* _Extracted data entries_
--- START ---

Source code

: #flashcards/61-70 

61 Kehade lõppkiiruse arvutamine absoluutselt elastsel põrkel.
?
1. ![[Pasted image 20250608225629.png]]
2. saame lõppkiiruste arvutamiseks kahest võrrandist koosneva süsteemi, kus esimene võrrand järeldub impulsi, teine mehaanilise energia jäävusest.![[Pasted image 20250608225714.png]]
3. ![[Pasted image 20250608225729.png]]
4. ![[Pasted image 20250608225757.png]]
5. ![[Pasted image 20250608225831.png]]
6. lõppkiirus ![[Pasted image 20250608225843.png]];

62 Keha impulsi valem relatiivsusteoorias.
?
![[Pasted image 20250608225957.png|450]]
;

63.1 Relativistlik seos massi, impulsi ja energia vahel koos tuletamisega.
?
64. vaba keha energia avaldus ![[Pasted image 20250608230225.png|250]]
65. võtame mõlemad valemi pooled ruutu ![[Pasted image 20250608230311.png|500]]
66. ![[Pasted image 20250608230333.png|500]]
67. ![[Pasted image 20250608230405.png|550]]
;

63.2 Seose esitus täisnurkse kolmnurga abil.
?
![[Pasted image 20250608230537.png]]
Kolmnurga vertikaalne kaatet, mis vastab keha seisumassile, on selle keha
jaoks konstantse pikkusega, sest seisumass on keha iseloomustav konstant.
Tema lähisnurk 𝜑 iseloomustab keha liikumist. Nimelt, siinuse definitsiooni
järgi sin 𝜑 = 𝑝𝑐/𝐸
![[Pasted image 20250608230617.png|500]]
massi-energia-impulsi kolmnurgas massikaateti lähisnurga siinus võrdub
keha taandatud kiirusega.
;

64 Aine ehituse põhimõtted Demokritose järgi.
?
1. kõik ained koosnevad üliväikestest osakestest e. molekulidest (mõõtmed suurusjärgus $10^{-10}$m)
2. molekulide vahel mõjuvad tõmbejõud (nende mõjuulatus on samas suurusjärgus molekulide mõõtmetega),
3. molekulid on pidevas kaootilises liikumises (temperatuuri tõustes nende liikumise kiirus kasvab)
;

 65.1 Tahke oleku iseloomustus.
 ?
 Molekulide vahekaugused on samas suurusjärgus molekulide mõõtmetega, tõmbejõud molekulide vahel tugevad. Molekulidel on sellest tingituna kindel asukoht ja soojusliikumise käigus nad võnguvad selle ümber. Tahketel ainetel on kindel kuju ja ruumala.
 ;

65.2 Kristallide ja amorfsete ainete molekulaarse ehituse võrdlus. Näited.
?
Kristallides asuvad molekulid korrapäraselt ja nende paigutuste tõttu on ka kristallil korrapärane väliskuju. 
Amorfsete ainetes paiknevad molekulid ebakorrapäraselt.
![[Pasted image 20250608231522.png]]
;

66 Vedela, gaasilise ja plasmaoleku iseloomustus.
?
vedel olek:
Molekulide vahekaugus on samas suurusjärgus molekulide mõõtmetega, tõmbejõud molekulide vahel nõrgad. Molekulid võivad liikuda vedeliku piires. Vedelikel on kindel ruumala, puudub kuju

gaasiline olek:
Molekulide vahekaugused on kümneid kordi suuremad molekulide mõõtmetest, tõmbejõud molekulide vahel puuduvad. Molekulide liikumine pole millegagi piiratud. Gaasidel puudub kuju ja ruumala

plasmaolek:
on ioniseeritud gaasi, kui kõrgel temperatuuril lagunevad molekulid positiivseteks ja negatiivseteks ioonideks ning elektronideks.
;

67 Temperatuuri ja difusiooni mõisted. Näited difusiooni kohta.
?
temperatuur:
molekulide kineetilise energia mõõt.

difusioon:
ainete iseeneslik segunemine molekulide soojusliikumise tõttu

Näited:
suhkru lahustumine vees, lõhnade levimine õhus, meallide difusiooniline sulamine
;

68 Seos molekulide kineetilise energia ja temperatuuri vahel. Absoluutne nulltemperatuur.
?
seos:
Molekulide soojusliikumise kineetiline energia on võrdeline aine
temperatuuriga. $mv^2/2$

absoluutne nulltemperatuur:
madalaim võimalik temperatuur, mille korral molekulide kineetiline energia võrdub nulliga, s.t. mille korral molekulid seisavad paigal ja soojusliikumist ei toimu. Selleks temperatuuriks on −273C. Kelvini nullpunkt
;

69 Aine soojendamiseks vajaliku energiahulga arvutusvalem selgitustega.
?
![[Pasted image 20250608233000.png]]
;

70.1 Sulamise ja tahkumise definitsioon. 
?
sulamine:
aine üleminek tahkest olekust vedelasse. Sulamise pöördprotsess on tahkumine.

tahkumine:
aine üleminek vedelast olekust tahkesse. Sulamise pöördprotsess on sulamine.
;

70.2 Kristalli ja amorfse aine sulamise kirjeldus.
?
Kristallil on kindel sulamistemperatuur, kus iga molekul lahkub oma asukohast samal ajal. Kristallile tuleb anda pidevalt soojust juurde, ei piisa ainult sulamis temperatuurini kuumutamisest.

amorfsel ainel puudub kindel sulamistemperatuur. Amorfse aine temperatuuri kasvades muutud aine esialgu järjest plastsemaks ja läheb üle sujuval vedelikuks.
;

--- END ---

* _EXERCISE AIM_
The lines from the one containing "amorfsel ainel puudub" through the last line of the records are the answer; set them down exactly and add nothing.

* _REPLY_
amorfsel ainel puudub kindel sulamistemperatuur. Amorfse aine temperatuuri kasvades muutud aine esialgu järjest plastsemaks ja läheb üle sujuval vedelikuks.
;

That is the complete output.